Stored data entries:
______

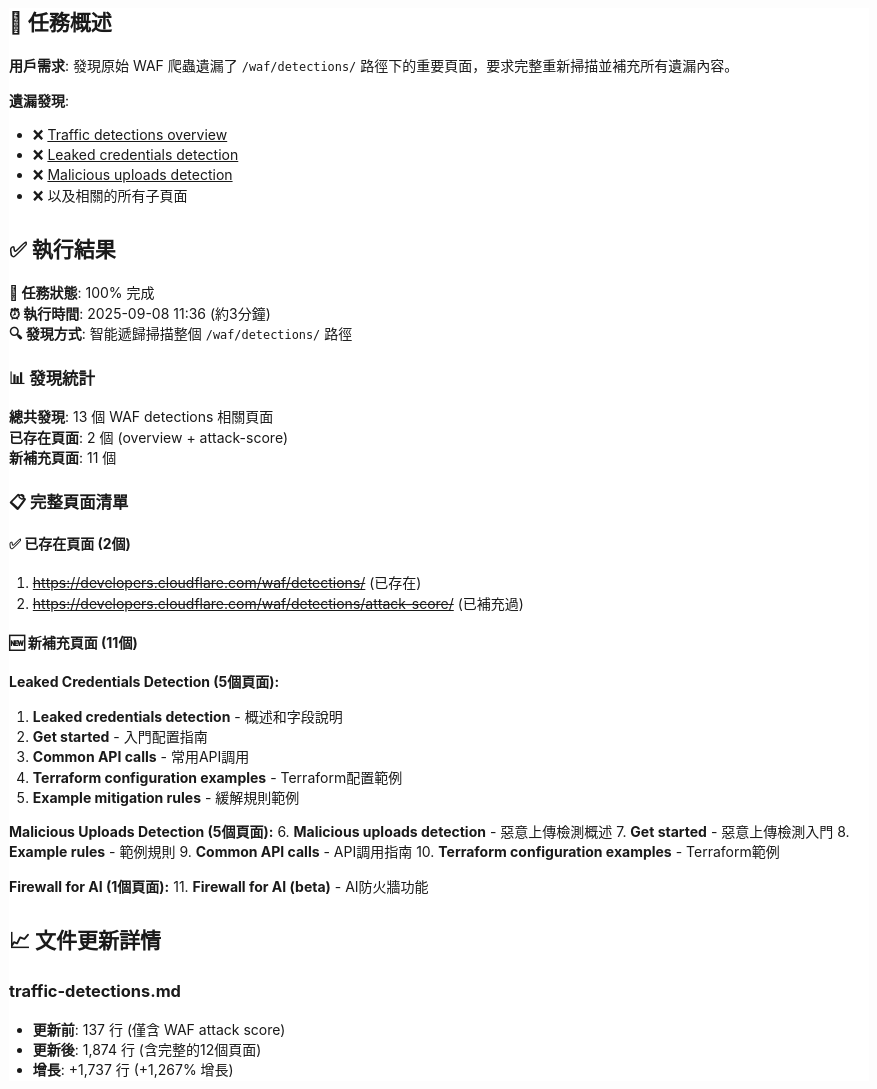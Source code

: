 ## 🎯 任務概述

**用戶需求**: 發現原始 WAF 爬蟲遺漏了 `/waf/detections/` 路徑下的重要頁面，要求完整重新掃描並補充所有遺漏內容。

**遺漏發現**:
- ❌ [Traffic detections overview](https://developers.cloudflare.com/waf/detections/)
- ❌ [Leaked credentials detection](https://developers.cloudflare.com/waf/detections/leaked-credentials/)  
- ❌ [Malicious uploads detection](https://developers.cloudflare.com/waf/detections/malicious-uploads/)
- ❌ 以及相關的所有子頁面

## ✅ 執行結果

**🚀 任務狀態**: 100% 完成  
**⏰ 執行時間**: 2025-09-08 11:36 (約3分鐘)  
**🔍 發現方式**: 智能遞歸掃描整個 `/waf/detections/` 路徑  

### 📊 發現統計

**總共發現**: 13 個 WAF detections 相關頁面  
**已存在頁面**: 2 個 (overview + attack-score)  
**新補充頁面**: 11 個  

### 📋 完整頁面清單

#### ✅ 已存在頁面 (2個)
1. ~~https://developers.cloudflare.com/waf/detections/~~ (已存在)
2. ~~https://developers.cloudflare.com/waf/detections/attack-score/~~ (已補充過)

#### 🆕 新補充頁面 (11個)

**Leaked Credentials Detection (5個頁面):**
1. **Leaked credentials detection** - 概述和字段說明
2. **Get started** - 入門配置指南
3. **Common API calls** - 常用API調用
4. **Terraform configuration examples** - Terraform配置範例
5. **Example mitigation rules** - 緩解規則範例

**Malicious Uploads Detection (5個頁面):**
6. **Malicious uploads detection** - 惡意上傳檢測概述
7. **Get started** - 惡意上傳檢測入門
8. **Example rules** - 範例規則
9. **Common API calls** - API調用指南
10. **Terraform configuration examples** - Terraform範例

**Firewall for AI (1個頁面):**
11. **Firewall for AI (beta)** - AI防火牆功能

## 📈 文件更新詳情

### **traffic-detections.md** 
- **更新前**: 137 行 (僅含 WAF attack score)
- **更新後**: 1,874 行 (含完整的12個頁面)  
- **增長**: +1,737 行 (+1,267% 增長)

______

__REQUIRED ACTION__.
One exact copy of the data is required, and it should hold no pictures.

__OUTPUT OF THE TASK__.
Source code

: ## 🎯 任務概述

**用戶需求**: 發現原始 WAF 爬蟲遺漏了 `/waf/detections/` 路徑下的重要頁面，要求完整重新掃描並補充所有遺漏內容。

**遺漏發現**:
- ❌ [Traffic detections overview](https://developers.cloudflare.com/waf/detections/)
- ❌ [Leaked credentials detection](https://developers.cloudflare.com/waf/detections/leaked-credentials/)  
- ❌ [Malicious uploads detection](https://developers.cloudflare.com/waf/detections/malicious-uploads/)
- ❌ 以及相關的所有子頁面

## ✅ 執行結果

**🚀 任務狀態**: 100% 完成  
**⏰ 執行時間**: 2025-09-08 11:36 (約3分鐘)  
**🔍 發現方式**: 智能遞歸掃描整個 `/waf/detections/` 路徑  

### 📊 發現統計

**總共發現**: 13 個 WAF detections 相關頁面  
**已存在頁面**: 2 個 (overview + attack-score)  
**新補充頁面**: 11 個  

### 📋 完整頁面清單

#### ✅ 已存在頁面 (2個)
1. ~~https://developers.cloudflare.com/waf/detections/~~ (已存在)
2. ~~https://developers.cloudflare.com/waf/detections/attack-score/~~ (已補充過)

#### 🆕 新補充頁面 (11個)

**Leaked Credentials Detection (5個頁面):**
1. **Leaked credentials detection** - 概述和字段說明
2. **Get started** - 入門配置指南
3. **Common API calls** - 常用API調用
4. **Terraform configuration examples** - Terraform配置範例
5. **Example mitigation rules** - 緩解規則範例

**Malicious Uploads Detection (5個頁面):**
6. **Malicious uploads detection** - 惡意上傳檢測概述
7. **Get started** - 惡意上傳檢測入門
8. **Example rules** - 範例規則
9. **Common API calls** - API調用指南
10. **Terraform configuration examples** - Terraform範例

**Firewall for AI (1個頁面):**
11. **Firewall for AI (beta)** - AI防火牆功能

## 📈 文件更新詳情

### **traffic-detections.md** 
- **更新前**: 137 行 (僅含 WAF attack score)
- **更新後**: 1,874 行 (含完整的12個頁面)  
- **增長**: +1,737 行 (+1,267% 增長)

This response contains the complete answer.